══ DATA TO EXAMINE ══

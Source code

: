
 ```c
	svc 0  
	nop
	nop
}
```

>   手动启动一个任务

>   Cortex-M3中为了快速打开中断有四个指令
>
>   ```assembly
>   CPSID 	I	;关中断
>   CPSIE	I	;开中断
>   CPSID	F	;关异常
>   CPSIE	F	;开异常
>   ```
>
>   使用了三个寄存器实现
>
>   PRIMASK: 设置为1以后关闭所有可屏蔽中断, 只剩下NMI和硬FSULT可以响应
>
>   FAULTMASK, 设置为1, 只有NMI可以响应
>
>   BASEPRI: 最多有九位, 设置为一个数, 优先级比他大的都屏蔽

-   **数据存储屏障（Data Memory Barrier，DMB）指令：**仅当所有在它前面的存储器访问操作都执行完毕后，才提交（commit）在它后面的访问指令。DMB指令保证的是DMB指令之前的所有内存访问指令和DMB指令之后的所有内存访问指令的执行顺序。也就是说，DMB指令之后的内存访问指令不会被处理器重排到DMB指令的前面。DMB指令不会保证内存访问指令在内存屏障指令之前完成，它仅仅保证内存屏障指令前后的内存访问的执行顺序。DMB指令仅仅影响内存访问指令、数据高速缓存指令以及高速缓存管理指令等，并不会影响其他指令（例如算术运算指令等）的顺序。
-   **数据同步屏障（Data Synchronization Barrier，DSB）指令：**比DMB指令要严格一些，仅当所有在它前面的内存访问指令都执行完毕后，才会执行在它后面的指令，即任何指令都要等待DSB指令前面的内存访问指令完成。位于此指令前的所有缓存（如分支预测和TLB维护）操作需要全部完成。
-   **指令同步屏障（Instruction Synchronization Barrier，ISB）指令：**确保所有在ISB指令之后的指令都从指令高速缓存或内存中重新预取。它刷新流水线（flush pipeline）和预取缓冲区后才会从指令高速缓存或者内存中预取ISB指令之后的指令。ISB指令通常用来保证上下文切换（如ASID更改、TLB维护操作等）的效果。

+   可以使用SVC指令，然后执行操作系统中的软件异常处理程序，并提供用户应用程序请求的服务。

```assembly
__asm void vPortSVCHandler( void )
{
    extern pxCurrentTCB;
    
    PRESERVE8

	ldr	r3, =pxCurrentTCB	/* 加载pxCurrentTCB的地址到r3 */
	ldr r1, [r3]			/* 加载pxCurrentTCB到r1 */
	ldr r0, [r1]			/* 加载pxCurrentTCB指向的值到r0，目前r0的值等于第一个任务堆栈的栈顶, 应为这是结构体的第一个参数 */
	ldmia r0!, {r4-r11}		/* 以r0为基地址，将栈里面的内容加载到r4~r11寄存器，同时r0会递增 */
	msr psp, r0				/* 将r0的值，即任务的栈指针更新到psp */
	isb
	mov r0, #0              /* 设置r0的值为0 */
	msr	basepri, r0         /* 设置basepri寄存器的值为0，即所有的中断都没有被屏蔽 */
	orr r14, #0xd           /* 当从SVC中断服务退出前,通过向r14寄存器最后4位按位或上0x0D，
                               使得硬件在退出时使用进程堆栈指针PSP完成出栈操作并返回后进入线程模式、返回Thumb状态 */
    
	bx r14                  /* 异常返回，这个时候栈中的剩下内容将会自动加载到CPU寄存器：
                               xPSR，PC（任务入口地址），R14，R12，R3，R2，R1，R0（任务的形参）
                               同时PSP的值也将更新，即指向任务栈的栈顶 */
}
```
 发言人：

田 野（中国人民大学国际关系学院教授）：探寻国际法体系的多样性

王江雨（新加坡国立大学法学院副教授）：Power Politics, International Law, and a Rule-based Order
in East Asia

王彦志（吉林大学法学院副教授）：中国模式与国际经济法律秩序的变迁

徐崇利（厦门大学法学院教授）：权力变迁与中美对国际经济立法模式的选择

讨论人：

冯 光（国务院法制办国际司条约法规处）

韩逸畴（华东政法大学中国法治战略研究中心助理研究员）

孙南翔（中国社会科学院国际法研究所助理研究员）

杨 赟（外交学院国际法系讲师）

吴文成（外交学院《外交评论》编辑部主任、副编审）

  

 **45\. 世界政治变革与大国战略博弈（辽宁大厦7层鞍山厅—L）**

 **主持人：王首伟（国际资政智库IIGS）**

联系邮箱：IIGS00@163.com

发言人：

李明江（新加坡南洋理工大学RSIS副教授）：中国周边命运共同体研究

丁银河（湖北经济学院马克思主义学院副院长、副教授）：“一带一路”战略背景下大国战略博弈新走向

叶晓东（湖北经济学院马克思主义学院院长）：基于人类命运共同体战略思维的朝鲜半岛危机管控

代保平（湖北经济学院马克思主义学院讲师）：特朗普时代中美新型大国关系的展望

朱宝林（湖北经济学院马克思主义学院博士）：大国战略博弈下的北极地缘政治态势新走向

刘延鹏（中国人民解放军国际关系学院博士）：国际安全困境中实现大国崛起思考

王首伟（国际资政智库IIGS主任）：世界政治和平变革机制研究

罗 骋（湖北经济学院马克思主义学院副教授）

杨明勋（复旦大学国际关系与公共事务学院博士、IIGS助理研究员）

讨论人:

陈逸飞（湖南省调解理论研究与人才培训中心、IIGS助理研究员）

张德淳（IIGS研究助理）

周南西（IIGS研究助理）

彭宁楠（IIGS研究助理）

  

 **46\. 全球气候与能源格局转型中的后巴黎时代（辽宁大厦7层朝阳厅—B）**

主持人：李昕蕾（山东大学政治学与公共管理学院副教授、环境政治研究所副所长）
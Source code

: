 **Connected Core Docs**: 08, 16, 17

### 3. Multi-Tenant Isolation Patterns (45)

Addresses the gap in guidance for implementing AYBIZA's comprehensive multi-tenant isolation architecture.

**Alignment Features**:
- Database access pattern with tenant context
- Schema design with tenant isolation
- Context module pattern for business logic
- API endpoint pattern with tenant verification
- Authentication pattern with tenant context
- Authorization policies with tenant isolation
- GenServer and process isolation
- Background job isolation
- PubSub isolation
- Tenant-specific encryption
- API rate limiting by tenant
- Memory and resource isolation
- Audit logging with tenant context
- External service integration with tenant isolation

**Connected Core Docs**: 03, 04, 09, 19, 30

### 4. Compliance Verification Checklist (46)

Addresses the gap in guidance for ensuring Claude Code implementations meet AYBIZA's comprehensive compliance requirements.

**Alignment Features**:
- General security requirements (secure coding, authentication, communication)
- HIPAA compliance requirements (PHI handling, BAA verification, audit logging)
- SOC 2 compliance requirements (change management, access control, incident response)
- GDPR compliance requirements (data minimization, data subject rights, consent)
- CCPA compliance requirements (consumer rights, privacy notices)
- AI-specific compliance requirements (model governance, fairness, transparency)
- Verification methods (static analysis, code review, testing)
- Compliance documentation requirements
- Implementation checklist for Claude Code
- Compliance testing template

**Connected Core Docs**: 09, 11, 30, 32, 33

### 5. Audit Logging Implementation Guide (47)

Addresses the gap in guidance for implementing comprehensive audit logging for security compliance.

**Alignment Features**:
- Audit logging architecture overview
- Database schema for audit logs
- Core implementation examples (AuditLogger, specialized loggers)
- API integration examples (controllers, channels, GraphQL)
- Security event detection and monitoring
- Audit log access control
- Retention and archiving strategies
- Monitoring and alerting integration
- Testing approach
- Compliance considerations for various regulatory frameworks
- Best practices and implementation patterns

═══

* _BRIEF_
Looking back over the data above, restate word for word the lines that begin at the line with "吴文成（外交学院《外交评论》编辑部主任、副编审）" and end at the line with "彭宁楠（IIGS研究助理）", inclusive.

* _COMPLETED TASK_
吴文成（外交学院《外交评论》编辑部主任、副编审）

  

 **45\. 世界政治变革与大国战略博弈（辽宁大厦7层鞍山厅—L）**

 **主持人：王首伟（国际资政智库IIGS）**

联系邮箱：IIGS00@163.com

发言人：

李明江（新加坡南洋理工大学RSIS副教授）：中国周边命运共同体研究

丁银河（湖北经济学院马克思主义学院副院长、副教授）：“一带一路”战略背景下大国战略博弈新走向

叶晓东（湖北经济学院马克思主义学院院长）：基于人类命运共同体战略思维的朝鲜半岛危机管控

代保平（湖北经济学院马克思主义学院讲师）：特朗普时代中美新型大国关系的展望

朱宝林（湖北经济学院马克思主义学院博士）：大国战略博弈下的北极地缘政治态势新走向

刘延鹏（中国人民解放军国际关系学院博士）：国际安全困境中实现大国崛起思考

王首伟（国际资政智库IIGS主任）：世界政治和平变革机制研究

罗 骋（湖北经济学院马克思主义学院副教授）

杨明勋（复旦大学国际关系与公共事务学院博士、IIGS助理研究员）

讨论人:

陈逸飞（湖南省调解理论研究与人才培训中心、IIGS助理研究员）

张德淳（IIGS研究助理）

周南西（IIGS研究助理）

彭宁楠（IIGS研究助理）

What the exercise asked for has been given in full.